KOMİSYON KONUŞMASI

AHMET VEHBİ BAKIRLIOĞLU (Manisa) - Tamam, sorun değil.

Bu torba yasasının 3'üncü maddesi şunu düzenliyor: Barış zamanına ait, subaylarda normal bekleme süreleriyle ilgili bir düzenleme yapılmış, burada "Bu süreler Cumhurbaşkanı kararıyla uzatılabilir veyahut da kısaltılabilir." denmektedir. Cumhuriyet Halk Partisi olarak Anayasa Mahkemesine bununla alakalı iptal talebiyle gittiğimizde bizim gerekçemiz, Anayasa’nın 128'inci maddesine aykırı olduğunu iddia etmekteydik. Anayasa’nın 128'inci maddesinin ikinci fıkrası açıkça "Memurların ve diğer kamu görevlilerinin nitelikleri, atanmaları, görev ve yetkileri, hakları ve yükümlülükleri, aylık ve ödenekleri ve diğer özlük işleri kanunla düzenlenir." demektedir. Anayasa Mahkemesi bu maddeyi Anayasa’nın mülga 91'inci maddesi kapsamında değerlendirmiş, 128'inci madde yönünden ayrıca incelememiştir ancak Cumhurbaşkanının subayların bekleme sürelerini belirleyecek olması açıkça Anayasa 128'inci maddeye aykırılık barındırmaktadır. Madde gerekçesine baktığımız zaman da çeşitli nedenlerle kuvvet komutanlıklarının rütbe karşılama oranlarında eksiklik veya fazlalık oluşması ihtimali değişikliğe gerekçe olarak gösterilmiştir. 926 sayılı Kanun'un 31'inci maddesi esasında Cumhurbaşkanına olağanüstü durumlarda -nedir bu olağanüstü durum, savaş durumunda- bu sürelerin yarıya kadar indirilmesi yetkisini zaten vermiştir. Yani akla ne geliyor başka "olağanüstü durum" dendiği zaman? Şu geliyor: İşte, daha önce de olduğu gibi, kumpas davalarında darbe girişimi sonrasında birtakım bozulmalar oldu bu yapıda ama böyle dahi olsa, bu ihtimal gözetilerek bu gelmiş dahi olsa biz bunu gayet rahatlıkla kanunla düzenleyebiliriz; bununla ilgili Cumhurbaşkanına ayrıca yetki vermeye gerek yok, zaten bu da Anayasa'ya aykırı.

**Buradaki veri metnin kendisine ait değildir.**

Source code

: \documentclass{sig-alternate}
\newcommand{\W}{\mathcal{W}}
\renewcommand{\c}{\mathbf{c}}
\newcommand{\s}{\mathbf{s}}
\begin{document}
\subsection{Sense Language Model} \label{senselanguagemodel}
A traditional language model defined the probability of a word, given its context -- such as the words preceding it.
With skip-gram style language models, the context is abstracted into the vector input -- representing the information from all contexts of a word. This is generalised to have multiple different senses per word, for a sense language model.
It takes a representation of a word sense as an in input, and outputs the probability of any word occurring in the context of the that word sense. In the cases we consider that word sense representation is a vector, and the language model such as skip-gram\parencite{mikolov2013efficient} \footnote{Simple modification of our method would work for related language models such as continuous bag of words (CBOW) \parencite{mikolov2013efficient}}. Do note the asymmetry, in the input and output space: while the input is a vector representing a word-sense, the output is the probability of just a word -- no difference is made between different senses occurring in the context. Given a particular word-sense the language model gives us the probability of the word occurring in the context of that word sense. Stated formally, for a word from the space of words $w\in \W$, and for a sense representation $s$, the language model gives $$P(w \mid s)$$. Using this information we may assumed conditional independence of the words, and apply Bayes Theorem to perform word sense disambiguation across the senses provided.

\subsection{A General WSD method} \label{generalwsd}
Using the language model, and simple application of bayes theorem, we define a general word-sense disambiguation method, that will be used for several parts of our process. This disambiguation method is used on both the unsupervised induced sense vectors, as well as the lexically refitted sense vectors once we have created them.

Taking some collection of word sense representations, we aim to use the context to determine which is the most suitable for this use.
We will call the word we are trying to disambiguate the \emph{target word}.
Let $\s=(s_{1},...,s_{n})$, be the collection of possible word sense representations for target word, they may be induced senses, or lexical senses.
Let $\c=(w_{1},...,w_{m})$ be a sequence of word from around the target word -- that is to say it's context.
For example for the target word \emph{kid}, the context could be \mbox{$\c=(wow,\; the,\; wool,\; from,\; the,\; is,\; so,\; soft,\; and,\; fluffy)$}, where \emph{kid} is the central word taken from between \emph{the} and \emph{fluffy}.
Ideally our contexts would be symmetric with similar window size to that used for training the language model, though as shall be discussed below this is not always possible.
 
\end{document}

4'üncü, 9'uncu ve 10'uncu maddeler benzer mahiyettedir. 926 sayılı Kanun'un 50'nci maddesi, çeşitli nedenlerle Silahlı Kuvvetlerden ayrılacak subaylar hakkında yapılacak işleri düzenlemektedir. Kadrosuzluk, yetersizlik nedenleriyle ayrılma durumları düzeltilmektedir. Buraya yeni bir ek fıkra eklenerek yetersizlik nedeniyle teğmen, albay rütbesinde bulunan subayları Cumhurbaşkanı Silahlı Kuvvetlerden çıkarabilecek. Esasında, bakıldığı zaman, Türk Silahlı Kuvvetleri içerisinde mesleğinde yetersiz olan ya da disiplinsizlik nedeniyle meslekte kalması uygun görülmeyen subaylarla ilgili 926 sayılı Personel Kanunu bulunmakta, Sicil Yönetmeliği var, ciddi bir Sicil Yönetmeliği var ve Yüksek Disiplin Kurulu var. Yani neden böyle bir şeye ihtiyaç duyulduğu esasında açıklamaya, izaha muhtaç çünkü çok kısa bir süre öncesinde kamuoyunun vicdanını yaralayan, biliyorsunuz, 5 genç teğmenimiz, yeni mezun teğmenimiz -ki bunlardan bir tanesi 1'incilikle bitirmiş genç bir kadın- "Mustafa Kemal'in askerleriyiz." dedikleri için disiplinsizlik gerekçe gösterilerek Silahlı Kuvvetlerden süratle ihraç edildi. Yani bu gerekçeyi anlamakta zorlanıyoruz ama anladığım kadarıyla büyük ihtimalle bununla ilgili bir önerge verilecek.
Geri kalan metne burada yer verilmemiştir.